There have been a few 'parking threads' on here where plenty of people have said they park their TT like that because they want to avoid dents. If I was in an old banger and saw a car parked that inconsiderately, I think I'd park 3 inches from it on purpose just to piss them off as much as they're pissing everyone else off.

If you're too scared to park your car in public, either get a different car, leave it at home or grow a set.


----------



## YELLOW_TT (Feb 25, 2004)

This sort of thing boils my piss :evil:


----------



## maryanne1986 (Apr 8, 2013)

i do it especailly in uni with the idiots in their shitty little cars mammy and daddy bought them that they have no respect for :evil:

saves me coming out to find damage on my car
i park up the back in tescos etc.... im dreding christmas with the full car parks lol

so yes this is Now typical Maryanne parking


----------



## duncyno1 (Apr 3, 2013)

If I was to try it I could guarantee that someone in there heap of a micra would think "there is a space", scrape it on the way in and slam a door into my side. It does my head in and I have to face it every single day I'm in there. [smiley=bigcry.gif]


----------



## John-H (Jul 13, 2005)

I think this needs reposting from 2007...
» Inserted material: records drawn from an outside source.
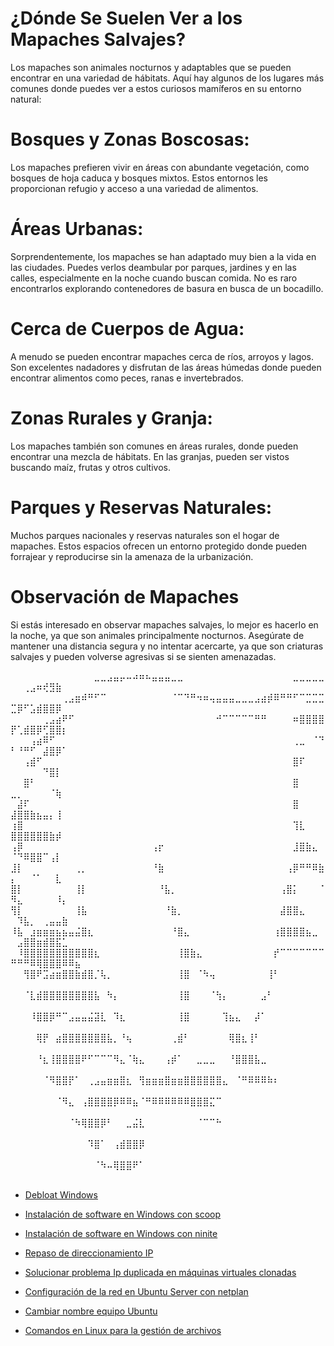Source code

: 

# ¿Dónde Se Suelen Ver a los Mapaches Salvajes?
Los mapaches son animales nocturnos y adaptables que se pueden encontrar en una variedad de hábitats. Aquí hay algunos de los lugares más comunes donde puedes ver a estos curiosos mamíferos en su entorno natural:

# Bosques y Zonas Boscosas: 
Los mapaches prefieren vivir en áreas con abundante vegetación, como bosques de hoja caduca y bosques mixtos. Estos entornos les proporcionan refugio y acceso a una variedad de alimentos.

# Áreas Urbanas: 
Sorprendentemente, los mapaches se han adaptado muy bien a la vida en las ciudades. Puedes verlos deambular por parques, jardines y en las calles, especialmente en la noche cuando buscan comida. No es raro encontrarlos explorando contenedores de basura en busca de un bocadillo.

# Cerca de Cuerpos de Agua: 
A menudo se pueden encontrar mapaches cerca de ríos, arroyos y lagos. Son excelentes nadadores y disfrutan de las áreas húmedas donde pueden encontrar alimentos como peces, ranas e invertebrados.

# Zonas Rurales y Granja: 
Los mapaches también son comunes en áreas rurales, donde pueden encontrar una mezcla de hábitats. En las granjas, pueden ser vistos buscando maíz, frutas y otros cultivos.

# Parques y Reservas Naturales: 
Muchos parques nacionales y reservas naturales son el hogar de mapaches. Estos espacios ofrecen un entorno protegido donde pueden forrajear y reproducirse sin la amenaza de la urbanización.

# Observación de Mapaches
Si estás interesado en observar mapaches salvajes, lo mejor es hacerlo en la noche, ya que son animales principalmente nocturnos. Asegúrate de mantener una distancia segura y no intentar acercarte, ya que son criaturas salvajes y pueden volverse agresivas si se sienten amenazadas.



⠀⠀⠀⠀⠀⠀⠀⠀⠀⠀⠀⠀⠀⣀⣀⣠⣤⡤⠤⠴⠶⠦⣤⣤⣤⣀⣀⠀⠀⠀⠀⠀⠀⠀⠀⠀⠀⠀⠀⠀⠀⠀⠀⠀⣀⣀⣀⣀⣀⠀⠀⢀⣠⠶⢞⣻⣷⠀⠀⠀
⠀⠀⠀⠀⠀⠀⠀⠀⢀⣠⣶⠾⠛⠋⠉⠀⠀⠀⠀⠀⠀⠀⠀⠀⠀⠈⠉⠙⠛⠲⠶⢤⣤⣤⣤⣀⣀⣀⣠⣴⡾⠿⠛⠛⠋⠉⣉⣉⣉⣉⡿⠋⣡⣾⣿⣿⡿⠀⠀⠀
⠀⠀⠀⠀⠀⢀⣠⣴⠟⠋⠀⠀⠀⠀⠀⠀⠀⠀⠀⠀⠀⠀⠀⠀⠀⠀⠀⠀⠀⠀⠀⠀⠚⠉⠉⠉⠉⠉⠛⠛⠀⠀⠀⠀⠶⣿⣿⣿⣿⡟⢁⣾⣿⡿⢋⣿⣿⡆⠀⠀
⠀⠀⠀⢠⣴⠿⠋⠀⠀⠀⠀⠀⠀⠀⠀⠀⠀⠀⠀⠀⠀⠀⠀⠀⠀⠀⠀⠀⠀⠀⠀⠀⠀⠀⠀⠀⠀⠀⠀⠀⠀⠀⠀⠀⢀⣀⠀⠈⠙⠃⠘⠛⠋⠀⣼⣿⡿⠁⠀⠀
⠀⠀⢠⣾⠋⠀⠀⠀⠀⠀⠀⠀⠀⠀⠀⠀⠀⠀⠀⠀⠀⠀⠀⠀⠀⠀⠀⠀⠀⠀⠀⠀⠀⠀⠀⠀⠀⠀⠀⠀⠀⠀⠀⠀⣿⠏⠀⠀⠀⠀⠀⠀⠀⠀⠙⣿⡇⠀⠀⠀
⠀⠀⣿⠃⠀⠀⠀⠀⠀⠀⠀⠀⠀⠀⠀⠀⠀⠀⠀⠀⠀⠀⠀⠀⠀⠀⠀⠀⠀⠀⠀⠀⠀⠀⠀⠀⠀⠀⠀⠀⠀⠀⠀⠀⣿⠀⠀⠀⠀⣀⡀⠀⠀⠀⠀⠈⢷⠀⠀⠀
⠀⣼⠏⠀⠀⠀⠀⠀⠀⠀⠀⠀⠀⠀⠀⠀⠀⠀⠀⠀⠀⠀⠀⠀⠀⠀⠀⠀⠀⠀⠀⠀⠀⠀⠀⠀⠀⠀⠀⠀⠀⠀⠀⠀⣿⠀⠀⠀⠀⣼⣿⣿⣷⣦⣤⡄⢸⠀⠀⠀
⢰⣿⠀⠀⠀⠀⠀⠀⠀⠀⠀⠀⠀⠀⠀⠀⠀⠀⠀⠀⠀⠀⠀⠀⠀⠀⠀⠀⠀⠀⠀⠀⠀⠀⠀⠀⠀⠀⠀⠀⠀⠀⠀⠀⢹⣇⠀⠀⠀⣿⣿⣿⣿⣿⣿⣷⡾⠀⠀⠀
⢠⡿⠀⠀⠀⠀⠀⠀⠀⠀⠀⠀⠀⠀⠀⠀⠀⠀⠀⠀⠀⠀⢠⡖⠀⠀⠀⠀⠀⠀⠀⠀⠀⠀⠀⠀⠀⠀⠀⠀⠀⠀⠀⠀⣸⣿⣷⣄⠀⠈⠙⠿⣿⣿⠉⢠⡇⠀⠀⠀
⣸⡇⠀⠀⠀⠀⠀⠀⠀⠀⢀⡀⠀⠀⠀⠀⠀⠀⠀⠀⠀⠀⠘⣷⠀⠀⠀⠀⠀⠀⠀⠀⠀⠀⠀⠀⠀⠀⠀⠀⠀⠀⠀⢠⡿⠛⠛⠿⣷⡄⠀⠀⠈⠁⠀⠀⣇⠀⠀⠀
⣿⡇⠀⠀⠀⠀⠀⠀⠀⠀⢸⡇⠀⠀⠀⠀⠀⠀⠀⠀⠀⠀⠀⠘⣧⡀⠀⠀⠀⠀⠀⠀⠀⠀⠀⠀⠀⠀⠀⠀⠀⠀⢠⣿⡅⠀⠀⠀⠈⠻⣄⠀⠀⠀⠀⠀⠸⡄⠀⠀
⢻⡇⠀⠀⠀⠀⠀⠀⠀⠀⢸⣧⠀⠀⠀⠀⠀⠀⠀⠀⠀⠀⠀⠀⠘⣷⡀⠀⠀⠀⠀⠀⠀⠀⠀⠀⠀⠀⠀⠀⠀⠀⣼⣿⣿⣄⠀⠀⠀⠀⠹⣧⡀⠀⢀⣤⣤⣷⠀⠀
⠸⣧⠀⣰⣶⣶⣶⣦⣦⣤⣬⣿⣆⠀⠀⠀⠀⠀⠀⠀⠀⠀⠀⠀⠀⠘⣿⣄⠀⠀⠀⠀⠀⠀⠀⠀⠀⠀⠀⠀⠀⢰⣿⣿⣿⣿⣦⣀⠀⠀⣠⣿⣿⣶⣾⣿⣯⣁⠀⠀
⠀⠸⣿⣿⣿⣿⣿⣿⣿⣿⣿⣿⣿⣆⠀⠀⠀⠀⠀⠀⠀⠀⠀⠀⠀⠀⢸⣿⣷⣄⠀⠀⠀⠀⠀⠀⠀⠀⠀⠀⠀⡞⠉⠉⠉⠉⠉⠉⠉⠛⠛⠛⠿⢿⣿⣿⣿⠿⠿⣦
⠀⠀⢻⣿⠟⣩⣴⣶⣿⣿⣷⣾⣿⡈⢧⡀⠀⠀⠀⠀⠀⠀⠀⠀⠀⠀⢸⣿⠀⠈⠳⢤⠀⠀⠀⠀⠀⠀⠀⠀⢸⠃⠀⠀⠀⠀⠀⠀⠀⠀⠀⠀⠀⠀⠀⠀⠀⠀⠀⠀
⠀⠀⠈⣇⣾⣿⣿⣿⣿⣿⣿⣿⣿⣧⠀⠳⡄⠀⠀⠀⠀⠀⠀⠀⠀⠀⢸⣿⠀⠀⠀⠈⢳⡄⠀⠀⠀⠀⠀⣠⠃⠀⠀⠀⠀⠀⠀⠀⠀⠀⠀⠀⠀⠀⠀⠀⠀⠀⠀⠀
⠀⠀⠀⠸⣿⣿⡿⠛⠉⣠⣤⣤⣬⣽⣇⠀⠹⣆⠀⠀⠀⠀⠀⠀⠀⠀⢸⣿⠀⠀⠀⠀⠀⢹⣦⣄⠀⠀⡼⠁⠀⠀⠀⠀⠀⠀⠀⠀⠀⠀⠀⠀⠀⠀⠀⠀⠀⠀⠀⠀
⠀⠀⠀⠀⢿⡟⠀⣴⣿⣿⣿⣿⣿⣿⣿⣧⡀⠘⢦⠀⠀⠀⠀⠀⠀⢀⣾⠃⠀⠀⠀⠀⠀⠀⢿⣿⣆⢸⠃⠀⠀⠀⠀⠀⠀⠀⠀⠀⠀⠀⠀⠀⠀⠀⠀⠀⠀⠀⠀⠀
⠀⠀⠀⠀⠘⣆⢸⣿⣿⣿⣿⠟⠋⠉⠉⠉⠻⣄⠈⢷⣄⠀⠀⠀⢠⡾⠁⠀⠀⣀⣀⣀⠀⠀⠘⣿⣿⣿⣧⣀⠀⠀⠀⠀⠀⠀⠀⠀⠀⠀⠀⠀⠀⠀⠀⠀⠀⠀⠀⠀
⠀⠀⠀⠀⠀⠈⠻⣿⣿⡟⠁⠀⢀⣠⣤⣶⣶⣿⣆⠀⢻⣶⣶⣶⣿⣶⣶⣿⣿⣿⣿⣿⣿⣄⠀⠈⠛⠿⠿⠿⠷⠆⠀⠀⠀⠀⠀⠀⠀⠀⠀⠀⠀⠀⠀⠀⠀⠀⠀⠀
⠀⠀⠀⠀⠀⠀⠀⠈⠻⣄⠀⢠⣿⣿⣿⣿⡿⠿⠿⣦⠈⠛⠿⠿⠿⠿⠿⠿⣿⣿⣿⣍⠉⠀⠀⠀⠀⠀⠀⠀⠀⠀⠀⠀⠀⠀⠀⠀⠀⠀⠀⠀⠀⠀⠀⠀⠀⠀⠀⠀
⠀⠀⠀⠀⠀⠀⠀⠀⠀⠈⠳⢿⣿⣿⡿⠃⠀⠀⣀⣬⣇⠀⠀⠀⠀⠀⠀⠀⠀⠈⠉⠉⠓⠀⠀⠀⠀⠀⠀⠀⠀⠀⠀⠀⠀⠀⠀⠀⠀⠀⠀⠀⠀⠀⠀⠀⠀⠀⠀⠀
⠀⠀⠀⠀⠀⠀⠀⠀⠀⠀⠀⠀⠹⣿⠁⠀⢠⣾⣿⣿⡿⠀⠀⠀⠀⠀⠀⠀⠀⠀⠀⠀⠀⠀⠀⠀⠀⠀⠀⠀⠀⠀⠀⠀⠀⠀⠀⠀⠀⠀⠀⠀⠀⠀⠀⠀⠀⠀⠀⠀
⠀⠀⠀⠀⠀⠀⠀⠀⠀⠀⠀⠀⠀⠈⠳⠤⢿⣿⣿⠟⠁⠀⠀⠀⠀⠀⠀⠀⠀⠀⠀⠀⠀⠀⠀⠀⠀⠀⠀⠀⠀⠀⠀⠀⠀⠀⠀⠀⠀⠀⠀⠀⠀⠀⠀⠀⠀⠀⠀⠀


* [Debloat Windows](tutoriales/debloat.md)
* [Instalación de software en Windows con scoop](https://scoop.sh)
* [Instalación de software en Windows con ninite](https://ninite.com/)





* [Repaso de direccionamiento IP](apuntes/ut0/direccionamiento_ip.md)
* [Solucionar problema Ip duplicada en máquinas virtuales clonadas](apuntes/ut0/ip_duplicada_m_clonada.md)
* [Configuración de la red en Ubuntu Server con netplan](apuntes/ut0/configuracion_red_netplan.md)




* [Cambiar nombre equipo Ubuntu](apuntes/ut0/cambiar_nombre_equipo_ubuntu.md)
* [Comandos en Linux para la gestión de archivos](apuntes/ut0/comandos_linux.md)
Q: What's worse than unthinkingly parking in a disabled space?

A: Parking in two disabled spaces in a range rover!

I couldn't believe this jerk! No there wasn't any disabled sticker :evil:


----------



## Spandex (Feb 20, 2009)

maryanne1986 said:


> i do it especailly in uni with the idiots in their shitty little cars mammy and daddy bought them that they have no respect for :evil:
> 
> saves me coming out to find damage on my car
> i park up the back in tescos etc.... im dreding christmas with the full car parks lol
> ...


Sorry, but if anyone deserves to get their car dinged up in a carpark, it's people who are selfish enough to park like that. Like I said, if I was driving an old banger and I saw your car parked across two bays, you wouldn't be able to get a fucking Rizla between our cars by the time I finished parking up... :wink:


----------



## duncyno1 (Apr 3, 2013)

Spandex said:


> maryanne1986 said:
> 
> 
> > i do it especailly in uni with the idiots in their shitty little cars mammy and daddy bought them that they have no respect for :evil:
> ...


To me that makes too much sense. I'd be right in the other side if I was driving a banger too. In a car park which is usually empty and there are pleny of spaces I wouldn't be too bothered by parking like that, would simply laugh. But not there. I have to make an effort to get there nearly an hour beforehand to get a space. 
Times like that I wish I had a forklift. Not to move their car. To make 2 nice holes right through the side of it.


----------



## oceans7 (Oct 20, 2009)

I think you have misread this photo, the mini was actually parked ok, it's just that everyone else moved their cars to the right so they did'nt have to be parked near the crappy little thing.


----------



## Spandex (Feb 20, 2009)

oceans7 said:


> I think you have misread this photo, the mini was actually parked ok, it's just that everyone else moved their cars to the right so they did'nt have to be parked near the crappy little thing.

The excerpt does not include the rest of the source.